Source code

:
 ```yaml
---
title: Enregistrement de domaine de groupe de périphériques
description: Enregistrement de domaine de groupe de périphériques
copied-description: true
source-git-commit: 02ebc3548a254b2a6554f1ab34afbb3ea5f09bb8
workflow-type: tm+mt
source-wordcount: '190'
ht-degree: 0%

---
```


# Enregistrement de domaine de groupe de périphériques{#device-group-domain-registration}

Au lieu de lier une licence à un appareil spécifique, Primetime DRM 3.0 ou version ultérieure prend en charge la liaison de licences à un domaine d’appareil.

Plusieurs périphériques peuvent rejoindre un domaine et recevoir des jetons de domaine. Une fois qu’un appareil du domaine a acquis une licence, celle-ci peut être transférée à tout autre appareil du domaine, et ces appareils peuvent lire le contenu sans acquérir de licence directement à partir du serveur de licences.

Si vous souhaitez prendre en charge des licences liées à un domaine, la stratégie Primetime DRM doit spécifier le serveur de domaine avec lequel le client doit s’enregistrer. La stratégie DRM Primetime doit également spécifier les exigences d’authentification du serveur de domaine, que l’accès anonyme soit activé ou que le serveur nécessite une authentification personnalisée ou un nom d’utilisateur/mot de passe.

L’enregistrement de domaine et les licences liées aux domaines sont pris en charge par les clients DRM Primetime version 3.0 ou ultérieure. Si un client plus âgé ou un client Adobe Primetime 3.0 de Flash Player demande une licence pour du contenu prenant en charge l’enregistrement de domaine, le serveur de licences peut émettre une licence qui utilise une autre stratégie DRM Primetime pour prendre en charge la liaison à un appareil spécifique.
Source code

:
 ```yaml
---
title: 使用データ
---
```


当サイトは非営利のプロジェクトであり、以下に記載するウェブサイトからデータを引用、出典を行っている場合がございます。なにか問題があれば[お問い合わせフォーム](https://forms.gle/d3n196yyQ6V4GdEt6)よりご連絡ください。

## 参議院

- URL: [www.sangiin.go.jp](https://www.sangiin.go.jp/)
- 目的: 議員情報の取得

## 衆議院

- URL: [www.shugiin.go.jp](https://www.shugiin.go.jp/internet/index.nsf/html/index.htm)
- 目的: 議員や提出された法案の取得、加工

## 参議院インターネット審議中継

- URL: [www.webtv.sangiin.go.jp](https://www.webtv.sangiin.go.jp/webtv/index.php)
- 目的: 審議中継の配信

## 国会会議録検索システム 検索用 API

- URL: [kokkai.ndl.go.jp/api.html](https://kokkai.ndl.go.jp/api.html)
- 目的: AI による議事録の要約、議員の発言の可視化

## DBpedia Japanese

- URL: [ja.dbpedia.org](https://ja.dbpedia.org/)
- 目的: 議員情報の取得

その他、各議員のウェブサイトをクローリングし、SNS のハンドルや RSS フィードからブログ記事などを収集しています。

==

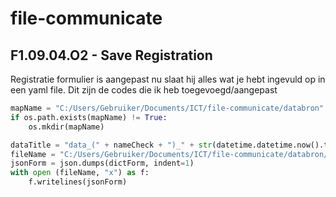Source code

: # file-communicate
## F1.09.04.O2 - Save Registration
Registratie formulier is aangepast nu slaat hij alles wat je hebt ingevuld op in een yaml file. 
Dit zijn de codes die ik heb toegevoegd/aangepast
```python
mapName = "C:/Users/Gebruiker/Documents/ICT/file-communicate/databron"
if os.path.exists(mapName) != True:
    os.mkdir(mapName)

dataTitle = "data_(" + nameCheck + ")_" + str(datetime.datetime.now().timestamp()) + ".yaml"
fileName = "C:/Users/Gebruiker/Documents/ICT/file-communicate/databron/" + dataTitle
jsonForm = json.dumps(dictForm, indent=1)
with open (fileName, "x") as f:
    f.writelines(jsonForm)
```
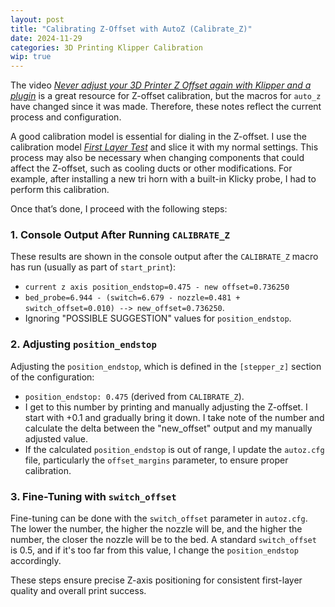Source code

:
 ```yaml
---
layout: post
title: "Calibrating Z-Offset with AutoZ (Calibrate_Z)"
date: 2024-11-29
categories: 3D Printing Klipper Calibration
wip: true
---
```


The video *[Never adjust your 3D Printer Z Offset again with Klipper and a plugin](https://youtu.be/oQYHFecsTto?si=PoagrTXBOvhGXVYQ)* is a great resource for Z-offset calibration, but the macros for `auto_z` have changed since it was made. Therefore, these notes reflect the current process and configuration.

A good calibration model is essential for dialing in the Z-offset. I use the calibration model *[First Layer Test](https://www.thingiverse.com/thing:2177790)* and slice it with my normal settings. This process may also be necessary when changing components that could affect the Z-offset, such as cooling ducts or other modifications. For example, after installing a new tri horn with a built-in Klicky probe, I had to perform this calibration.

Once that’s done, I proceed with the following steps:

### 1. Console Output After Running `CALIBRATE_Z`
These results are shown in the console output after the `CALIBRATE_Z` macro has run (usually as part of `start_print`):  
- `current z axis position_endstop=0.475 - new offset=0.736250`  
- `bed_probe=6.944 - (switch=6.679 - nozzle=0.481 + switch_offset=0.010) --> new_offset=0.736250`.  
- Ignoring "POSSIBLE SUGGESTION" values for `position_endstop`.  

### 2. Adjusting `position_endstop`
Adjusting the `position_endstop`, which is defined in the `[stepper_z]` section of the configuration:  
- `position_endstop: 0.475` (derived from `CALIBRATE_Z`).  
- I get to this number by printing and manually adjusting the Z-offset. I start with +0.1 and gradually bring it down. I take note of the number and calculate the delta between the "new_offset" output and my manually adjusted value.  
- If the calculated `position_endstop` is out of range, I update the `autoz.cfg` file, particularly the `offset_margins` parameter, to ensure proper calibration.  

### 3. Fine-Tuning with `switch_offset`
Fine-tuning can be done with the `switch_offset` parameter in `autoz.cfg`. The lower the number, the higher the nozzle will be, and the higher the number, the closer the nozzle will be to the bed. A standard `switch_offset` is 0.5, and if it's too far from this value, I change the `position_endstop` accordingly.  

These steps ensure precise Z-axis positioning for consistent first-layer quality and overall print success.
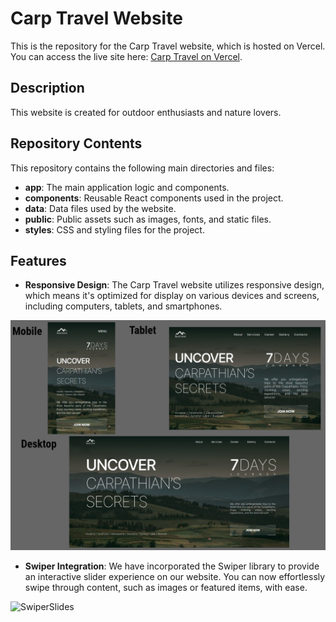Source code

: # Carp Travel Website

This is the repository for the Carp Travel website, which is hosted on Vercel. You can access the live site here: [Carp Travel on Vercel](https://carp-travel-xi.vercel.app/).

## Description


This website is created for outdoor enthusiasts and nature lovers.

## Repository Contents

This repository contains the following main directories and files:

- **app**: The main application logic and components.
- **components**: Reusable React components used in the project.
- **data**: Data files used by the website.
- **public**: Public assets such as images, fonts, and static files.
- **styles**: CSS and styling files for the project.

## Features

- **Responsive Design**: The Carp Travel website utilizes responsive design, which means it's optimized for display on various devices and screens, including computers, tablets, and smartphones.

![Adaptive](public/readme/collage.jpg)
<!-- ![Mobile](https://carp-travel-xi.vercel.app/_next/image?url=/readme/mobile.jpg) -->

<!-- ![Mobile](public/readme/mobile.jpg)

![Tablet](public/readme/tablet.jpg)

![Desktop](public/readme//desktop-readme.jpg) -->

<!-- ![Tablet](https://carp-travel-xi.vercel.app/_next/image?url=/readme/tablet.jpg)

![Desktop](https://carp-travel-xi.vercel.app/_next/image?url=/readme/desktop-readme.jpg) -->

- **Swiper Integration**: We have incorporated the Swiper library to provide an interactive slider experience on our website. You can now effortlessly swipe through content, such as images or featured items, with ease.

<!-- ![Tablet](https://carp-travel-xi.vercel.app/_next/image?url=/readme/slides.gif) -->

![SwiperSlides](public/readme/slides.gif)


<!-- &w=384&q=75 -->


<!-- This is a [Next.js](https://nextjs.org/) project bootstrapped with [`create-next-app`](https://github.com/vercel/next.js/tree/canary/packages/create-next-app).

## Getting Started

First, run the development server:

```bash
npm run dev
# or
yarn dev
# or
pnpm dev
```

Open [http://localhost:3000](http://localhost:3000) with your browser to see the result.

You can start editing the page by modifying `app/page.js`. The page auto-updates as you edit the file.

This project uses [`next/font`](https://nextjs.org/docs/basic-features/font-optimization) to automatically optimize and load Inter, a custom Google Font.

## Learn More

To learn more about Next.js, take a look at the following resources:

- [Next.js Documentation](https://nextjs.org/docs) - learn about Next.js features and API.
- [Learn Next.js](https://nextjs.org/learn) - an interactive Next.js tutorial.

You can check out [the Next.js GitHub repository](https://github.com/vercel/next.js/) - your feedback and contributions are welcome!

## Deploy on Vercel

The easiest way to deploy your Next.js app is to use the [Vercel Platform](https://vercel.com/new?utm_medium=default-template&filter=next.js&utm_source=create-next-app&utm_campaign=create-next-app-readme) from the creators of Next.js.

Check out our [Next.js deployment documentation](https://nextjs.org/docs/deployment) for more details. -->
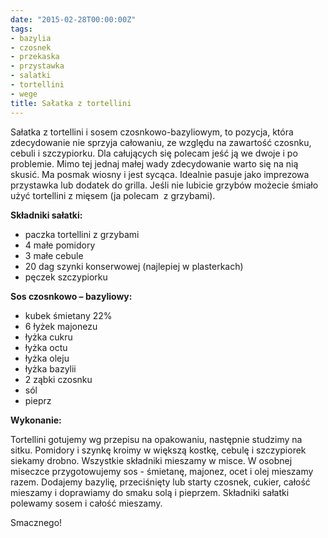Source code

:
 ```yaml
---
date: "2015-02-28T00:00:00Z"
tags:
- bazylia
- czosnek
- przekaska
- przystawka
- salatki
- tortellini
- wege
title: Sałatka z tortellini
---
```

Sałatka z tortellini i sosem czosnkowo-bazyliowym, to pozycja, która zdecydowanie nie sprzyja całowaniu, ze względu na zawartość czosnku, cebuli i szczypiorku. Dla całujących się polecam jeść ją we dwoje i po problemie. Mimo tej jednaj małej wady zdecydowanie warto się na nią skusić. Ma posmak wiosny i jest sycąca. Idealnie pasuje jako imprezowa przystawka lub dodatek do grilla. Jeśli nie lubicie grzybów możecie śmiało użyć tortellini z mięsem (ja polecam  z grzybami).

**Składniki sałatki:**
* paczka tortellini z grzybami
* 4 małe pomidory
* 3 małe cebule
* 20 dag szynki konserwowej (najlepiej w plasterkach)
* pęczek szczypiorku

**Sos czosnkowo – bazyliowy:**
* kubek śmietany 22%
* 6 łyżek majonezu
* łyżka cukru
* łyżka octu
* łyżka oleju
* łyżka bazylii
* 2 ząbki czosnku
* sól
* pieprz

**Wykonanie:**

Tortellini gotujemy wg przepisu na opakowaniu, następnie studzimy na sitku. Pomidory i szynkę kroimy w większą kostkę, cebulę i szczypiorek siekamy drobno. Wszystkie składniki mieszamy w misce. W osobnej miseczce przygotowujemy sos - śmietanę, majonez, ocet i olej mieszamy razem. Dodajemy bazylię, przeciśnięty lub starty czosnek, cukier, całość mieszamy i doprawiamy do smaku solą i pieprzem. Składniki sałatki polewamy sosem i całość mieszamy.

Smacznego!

* * *

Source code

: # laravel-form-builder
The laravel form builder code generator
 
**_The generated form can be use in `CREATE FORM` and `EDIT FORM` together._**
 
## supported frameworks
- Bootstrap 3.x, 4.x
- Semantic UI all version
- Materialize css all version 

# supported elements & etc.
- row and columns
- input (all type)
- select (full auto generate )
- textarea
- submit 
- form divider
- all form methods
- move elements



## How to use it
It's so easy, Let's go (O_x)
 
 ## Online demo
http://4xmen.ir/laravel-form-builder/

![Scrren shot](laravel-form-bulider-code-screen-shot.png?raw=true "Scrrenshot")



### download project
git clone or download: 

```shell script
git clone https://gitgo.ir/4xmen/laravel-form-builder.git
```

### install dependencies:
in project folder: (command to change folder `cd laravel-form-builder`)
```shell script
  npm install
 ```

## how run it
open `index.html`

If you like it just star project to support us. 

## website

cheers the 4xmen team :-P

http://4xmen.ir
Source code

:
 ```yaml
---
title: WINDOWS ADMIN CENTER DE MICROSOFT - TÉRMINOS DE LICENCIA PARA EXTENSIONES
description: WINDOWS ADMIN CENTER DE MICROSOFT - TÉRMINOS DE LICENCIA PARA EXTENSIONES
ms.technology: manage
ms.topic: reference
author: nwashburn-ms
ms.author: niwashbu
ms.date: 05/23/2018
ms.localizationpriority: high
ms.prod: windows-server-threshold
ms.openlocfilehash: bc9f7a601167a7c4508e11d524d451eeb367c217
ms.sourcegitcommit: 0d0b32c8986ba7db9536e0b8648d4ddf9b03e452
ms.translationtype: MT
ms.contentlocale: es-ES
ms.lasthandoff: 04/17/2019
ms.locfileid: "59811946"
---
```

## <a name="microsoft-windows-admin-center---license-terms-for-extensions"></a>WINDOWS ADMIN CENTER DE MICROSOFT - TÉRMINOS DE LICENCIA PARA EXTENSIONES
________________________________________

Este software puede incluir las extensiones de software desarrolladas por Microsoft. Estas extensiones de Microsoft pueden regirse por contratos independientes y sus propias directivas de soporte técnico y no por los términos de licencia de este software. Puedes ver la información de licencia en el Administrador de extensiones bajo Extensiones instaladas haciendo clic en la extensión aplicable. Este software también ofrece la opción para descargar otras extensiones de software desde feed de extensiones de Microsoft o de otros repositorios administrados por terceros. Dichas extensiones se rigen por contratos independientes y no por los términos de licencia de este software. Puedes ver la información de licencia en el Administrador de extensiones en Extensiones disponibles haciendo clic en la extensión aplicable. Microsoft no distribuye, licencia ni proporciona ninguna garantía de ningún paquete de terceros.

:: THE PROBLEM ::
In the data above, find each line that uses the string "sangiin". Copy it.

:: EXERCISE OUTPUT ::
- URL: [www.sangiin.go.jp](https://www.sangiin.go.jp/)
- URL: [www.webtv.sangiin.go.jp](https://www.webtv.sangiin.go.jp/webtv/index.php)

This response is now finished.